The birthplace of Nintendo
Now converted into a hotel, we take a look at the former headquarters where the Mario maker transformed into the company we know today
Last month, the Marufukuru Hotel opened at 342 Kagiyacho in the Shimogyo-ku ward of Kyoto. Upon approach, guests might be surprised to find a small green plaque beside the entrance. Emblazoned with gold characters, the sign reads, "Playing Cards, Yamauchi Nintendo."
While not as iconic as Nintendo's beige-bricked square in south Kyoto, the building's importance should not be underestimated. Prior to its move to 342 Kagiyacho, the company operated out of a number of smaller, disparate sites. It was there that the process of consolidating Nintendo into Nintendo Co., Ltd began and, under the leadership of Hiroshi Yamauchi, pivoted to gaming and the success that has made it a global household name today.
The flowers of Kyoto
The story of Nintendo does not begin in the 1980s with Hiroshi Yamauchi, but a century before. Nintendo Koppai was founded in 1889 by Fusajiro Yamauchi, an artisan of karuta: playing cards. Not as we know them in the West, however. Rather, Fusajiro made hanafuda or 'flower cards.' Dutch and Portuguese merchants introduced playing cards to Japan in the 1500s, but hanafuda trace their history back further to games played with painted shells. Hanafuda are smaller and thicker than typical Western cards. A deck comprises twelve suits, each designated by a flower, and they can be used for a variety of games.

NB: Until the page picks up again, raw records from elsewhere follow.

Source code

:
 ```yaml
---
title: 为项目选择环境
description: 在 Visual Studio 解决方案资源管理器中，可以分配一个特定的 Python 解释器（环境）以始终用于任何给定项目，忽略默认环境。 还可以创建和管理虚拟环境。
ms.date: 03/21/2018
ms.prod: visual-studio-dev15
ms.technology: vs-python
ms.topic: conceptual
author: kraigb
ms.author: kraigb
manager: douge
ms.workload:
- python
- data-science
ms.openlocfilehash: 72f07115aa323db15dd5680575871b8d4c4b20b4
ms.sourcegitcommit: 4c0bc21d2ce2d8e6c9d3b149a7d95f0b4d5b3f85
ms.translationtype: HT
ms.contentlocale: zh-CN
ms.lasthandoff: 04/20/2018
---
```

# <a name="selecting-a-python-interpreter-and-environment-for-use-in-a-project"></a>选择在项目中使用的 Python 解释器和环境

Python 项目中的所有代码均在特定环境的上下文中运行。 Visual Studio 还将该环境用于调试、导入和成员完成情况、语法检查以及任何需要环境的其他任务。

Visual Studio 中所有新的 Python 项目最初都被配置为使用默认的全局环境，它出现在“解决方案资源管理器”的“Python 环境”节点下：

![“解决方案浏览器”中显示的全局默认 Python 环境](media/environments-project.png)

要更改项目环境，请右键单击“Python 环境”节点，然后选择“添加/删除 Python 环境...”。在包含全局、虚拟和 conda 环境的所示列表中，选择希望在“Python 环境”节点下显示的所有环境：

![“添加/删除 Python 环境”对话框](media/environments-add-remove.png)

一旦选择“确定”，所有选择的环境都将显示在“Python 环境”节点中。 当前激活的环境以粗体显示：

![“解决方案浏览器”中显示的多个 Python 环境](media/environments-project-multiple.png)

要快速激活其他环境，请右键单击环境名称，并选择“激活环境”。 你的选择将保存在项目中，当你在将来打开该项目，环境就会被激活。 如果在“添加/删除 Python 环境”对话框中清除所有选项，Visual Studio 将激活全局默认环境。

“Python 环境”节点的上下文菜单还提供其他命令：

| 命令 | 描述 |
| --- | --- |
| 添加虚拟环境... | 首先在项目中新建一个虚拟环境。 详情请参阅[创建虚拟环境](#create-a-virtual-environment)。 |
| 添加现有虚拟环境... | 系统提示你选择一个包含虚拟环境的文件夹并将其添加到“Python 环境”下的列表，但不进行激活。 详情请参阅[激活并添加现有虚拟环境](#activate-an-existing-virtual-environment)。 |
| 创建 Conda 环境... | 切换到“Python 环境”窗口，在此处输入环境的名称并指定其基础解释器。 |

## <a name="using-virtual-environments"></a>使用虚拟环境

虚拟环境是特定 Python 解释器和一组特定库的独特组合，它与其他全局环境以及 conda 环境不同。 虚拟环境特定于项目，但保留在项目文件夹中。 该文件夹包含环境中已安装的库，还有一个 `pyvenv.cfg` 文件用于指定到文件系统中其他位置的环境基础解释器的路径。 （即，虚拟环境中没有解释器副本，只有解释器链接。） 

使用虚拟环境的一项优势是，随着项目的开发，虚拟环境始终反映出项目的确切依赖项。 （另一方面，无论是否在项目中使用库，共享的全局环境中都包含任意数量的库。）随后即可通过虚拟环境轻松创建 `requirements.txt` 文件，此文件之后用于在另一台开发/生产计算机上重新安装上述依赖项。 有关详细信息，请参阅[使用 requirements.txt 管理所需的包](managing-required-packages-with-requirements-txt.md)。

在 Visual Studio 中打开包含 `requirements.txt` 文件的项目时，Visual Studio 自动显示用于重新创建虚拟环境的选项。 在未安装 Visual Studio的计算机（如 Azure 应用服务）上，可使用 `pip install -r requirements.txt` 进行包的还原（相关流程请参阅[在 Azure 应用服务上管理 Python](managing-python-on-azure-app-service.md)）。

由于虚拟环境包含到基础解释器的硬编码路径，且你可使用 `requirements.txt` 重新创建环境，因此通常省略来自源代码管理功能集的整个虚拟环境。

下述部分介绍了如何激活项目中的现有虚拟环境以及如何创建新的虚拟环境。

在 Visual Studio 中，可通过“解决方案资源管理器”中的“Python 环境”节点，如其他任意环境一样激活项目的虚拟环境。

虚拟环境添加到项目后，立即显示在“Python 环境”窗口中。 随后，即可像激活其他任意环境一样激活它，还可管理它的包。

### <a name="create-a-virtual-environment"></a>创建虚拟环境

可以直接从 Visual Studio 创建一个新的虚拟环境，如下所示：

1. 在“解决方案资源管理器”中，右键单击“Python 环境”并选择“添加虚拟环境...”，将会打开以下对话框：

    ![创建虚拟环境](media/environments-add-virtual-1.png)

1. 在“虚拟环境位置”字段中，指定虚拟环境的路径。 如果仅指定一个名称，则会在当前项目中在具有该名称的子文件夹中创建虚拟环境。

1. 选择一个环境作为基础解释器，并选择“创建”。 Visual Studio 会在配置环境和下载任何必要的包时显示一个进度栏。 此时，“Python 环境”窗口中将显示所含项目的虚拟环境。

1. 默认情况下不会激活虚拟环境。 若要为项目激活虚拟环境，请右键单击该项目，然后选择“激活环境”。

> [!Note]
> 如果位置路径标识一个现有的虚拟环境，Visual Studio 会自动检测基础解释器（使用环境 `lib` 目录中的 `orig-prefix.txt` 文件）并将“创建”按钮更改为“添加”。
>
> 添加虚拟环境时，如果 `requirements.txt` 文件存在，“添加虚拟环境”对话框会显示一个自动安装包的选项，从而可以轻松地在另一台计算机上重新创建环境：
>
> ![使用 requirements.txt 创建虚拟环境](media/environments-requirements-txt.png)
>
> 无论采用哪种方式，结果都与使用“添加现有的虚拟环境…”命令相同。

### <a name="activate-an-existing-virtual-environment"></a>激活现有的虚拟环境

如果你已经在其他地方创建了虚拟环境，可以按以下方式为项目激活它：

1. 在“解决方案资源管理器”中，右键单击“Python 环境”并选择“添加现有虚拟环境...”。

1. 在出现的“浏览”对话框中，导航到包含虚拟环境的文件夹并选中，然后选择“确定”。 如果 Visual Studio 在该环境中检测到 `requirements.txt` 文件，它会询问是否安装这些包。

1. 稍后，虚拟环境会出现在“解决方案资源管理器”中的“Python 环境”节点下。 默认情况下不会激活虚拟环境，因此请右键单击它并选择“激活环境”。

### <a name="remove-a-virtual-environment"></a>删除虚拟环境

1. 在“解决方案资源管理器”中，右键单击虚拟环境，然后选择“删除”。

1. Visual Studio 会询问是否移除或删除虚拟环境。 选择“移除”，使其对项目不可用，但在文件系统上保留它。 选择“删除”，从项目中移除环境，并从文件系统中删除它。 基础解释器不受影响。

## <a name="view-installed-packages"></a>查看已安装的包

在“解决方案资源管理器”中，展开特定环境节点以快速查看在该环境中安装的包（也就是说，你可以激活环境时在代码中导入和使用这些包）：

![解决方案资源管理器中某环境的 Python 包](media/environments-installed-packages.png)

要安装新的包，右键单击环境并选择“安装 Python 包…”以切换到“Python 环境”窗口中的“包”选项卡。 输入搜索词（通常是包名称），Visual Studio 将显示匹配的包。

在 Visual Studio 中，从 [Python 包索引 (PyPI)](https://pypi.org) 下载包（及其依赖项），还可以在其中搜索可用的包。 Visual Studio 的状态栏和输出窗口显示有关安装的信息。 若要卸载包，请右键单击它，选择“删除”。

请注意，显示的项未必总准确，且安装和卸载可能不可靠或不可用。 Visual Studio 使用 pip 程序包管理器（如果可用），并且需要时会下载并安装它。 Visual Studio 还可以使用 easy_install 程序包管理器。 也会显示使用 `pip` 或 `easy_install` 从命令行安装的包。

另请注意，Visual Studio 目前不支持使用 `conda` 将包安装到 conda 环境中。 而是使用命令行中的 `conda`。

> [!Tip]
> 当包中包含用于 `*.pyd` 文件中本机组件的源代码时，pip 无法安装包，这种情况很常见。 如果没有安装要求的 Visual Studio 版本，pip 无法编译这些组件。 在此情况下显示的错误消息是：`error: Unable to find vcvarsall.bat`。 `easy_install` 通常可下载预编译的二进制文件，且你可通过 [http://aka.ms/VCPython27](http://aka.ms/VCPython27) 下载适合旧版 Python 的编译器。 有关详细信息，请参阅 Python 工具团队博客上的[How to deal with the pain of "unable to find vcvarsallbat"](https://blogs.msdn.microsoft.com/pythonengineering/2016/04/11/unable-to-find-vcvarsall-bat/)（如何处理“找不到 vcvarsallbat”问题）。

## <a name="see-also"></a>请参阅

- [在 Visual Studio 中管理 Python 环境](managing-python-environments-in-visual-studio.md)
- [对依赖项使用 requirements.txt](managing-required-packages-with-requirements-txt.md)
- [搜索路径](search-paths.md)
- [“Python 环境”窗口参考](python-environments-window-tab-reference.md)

Japan banned gambling in 1882 "in order to nurture a work ethic." Authorities, however, tolerated hanafuda as they lacked numbers or designations of value. In lieu of other betting opportunities like horse racing or dog tracks, yakuza set up high-stakes hanafuda parlours to entice the gamblers of Kyoto.
This drove many companies to stop making hanafuda, concerned about their association with the criminal class. Fusajiro had no such qualms. Nintendo quickly became the most successful hanafuda manufacturer in Kyoto, with the yakuza its most prominent customer.

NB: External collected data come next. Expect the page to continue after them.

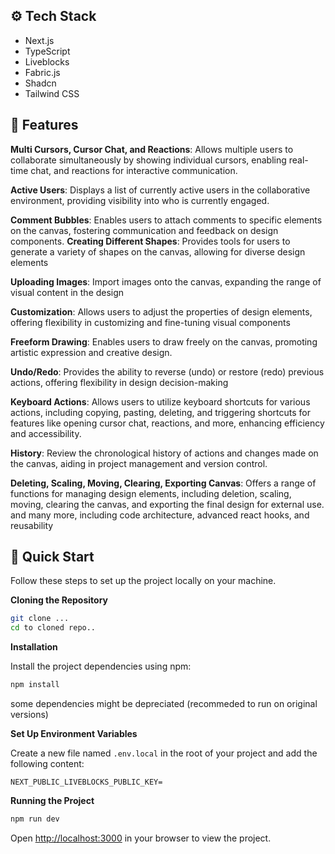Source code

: ## <a name="tech-stack">⚙️ Tech Stack</a>

- Next.js
- TypeScript
- Liveblocks
- Fabric.js
- Shadcn
- Tailwind CSS

## <a name="features">🔋 Features</a>

**Multi Cursors, Cursor Chat, and Reactions**: Allows multiple users to collaborate simultaneously by showing individual cursors, enabling real-time chat, and reactions for interactive communication.

**Active Users**: Displays a list of currently active users in the collaborative environment, providing visibility into who is currently engaged.

**Comment Bubbles**: Enables users to attach comments to specific elements on the canvas, fostering communication and feedback on design components.
**Creating Different Shapes**: Provides tools for users to generate a variety of shapes on the canvas, allowing for diverse design elements

**Uploading Images**: Import images onto the canvas, expanding the range of visual content in the design

**Customization**: Allows users to adjust the properties of design elements, offering flexibility in customizing and fine-tuning visual components

**Freeform Drawing**: Enables users to draw freely on the canvas, promoting artistic expression and creative design.

**Undo/Redo**: Provides the ability to reverse (undo) or restore (redo) previous actions, offering flexibility in design decision-making

**Keyboard Actions**: Allows users to utilize keyboard shortcuts for various actions, including copying, pasting, deleting, and triggering shortcuts for features like opening cursor chat, reactions, and more, enhancing efficiency and accessibility.

**History**: Review the chronological history of actions and changes made on the canvas, aiding in project management and version control.

**Deleting, Scaling, Moving, Clearing, Exporting Canvas**: Offers a range of functions for managing design elements, including deletion, scaling, moving, clearing the canvas, and exporting the final design for external use.
and many more, including code architecture, advanced react hooks, and reusability 

## <a name="quick-start">🤸 Quick Start</a>

Follow these steps to set up the project locally on your machine.

**Cloning the Repository**

```bash
git clone ...
cd to cloned repo..
```

**Installation**

Install the project dependencies using npm:

```bash
npm install 
```
some dependencies might be depreciated (recommeded to run on original versions)

**Set Up Environment Variables**

Create a new file named `.env.local` in the root of your project and add the following content:

```env
NEXT_PUBLIC_LIVEBLOCKS_PUBLIC_KEY=
```

**Running the Project**

```bash
npm run dev
```

Open [http://localhost:3000](http://localhost:3000) in your browser to view the project.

This success allowed Fusajiro to expand. He trained apprentices to mass produce cards and in 1902 incorporated Western-style playing cards that were quickly becoming popular on the archipelago.
When he was ready to retire, thanks to a distribution deal with Japan Tobacco & Salt Co., Nintendo's cards were being sold across Japan. But without a son to whom he might pass the business, Fusajiro arranged for his daughter, Tei, to marry Sekiryo Kaneda. As remains customary in Japan -- where 98% of adoptions are of adult men -- Fusajiro adopted Sekiryo into the Yamauchi family and, in 1929, installed him as the second president of Nintendo.
Under Sekiryo, the company rebranded as Yamauchi Nintendo. The business rumbled on until 1933, when it moved to a new, modern headquarters Sekiryo had built beside the original building. Later, in 1947, Sekiryo founded Marufuku Co. to handle distribution of Nintendo's large orders of Western playing cards.
Sekiryo, too, left no son to carry on with his work. His adoptive son absconded when Sekiryo's daughter gave birth to a boy, Hiroshi, and it was to him that the company ultimately passed.
The new guard
Hiroshi Yamauchi became Nintendo's third president in 1949. US Gamer described him as "the iron fist concealed within the velvet glove" -- an apt description for a slightly diminutive figure renowned for his severity. But behind that facade, Hiroshi was a shrewd, forward-thinking businessman. He was happy to take a chance on and nurture young talent, to chase new ideas, but brooked no question of his authority.
Hiroshi Yamauchi's first act as Nintendo president was to let go of anyone connected to his grandfather's conservative leadership
His first act as Nintendo president was to let go of anyone connected to his grandfather's conservative leadership. Having cleared house, he consolidated Nintendo's design and manufacturing in 1951, housing both at 342 Kagiyacho and rebranding Marufuku Co. to Nintendo Karuta.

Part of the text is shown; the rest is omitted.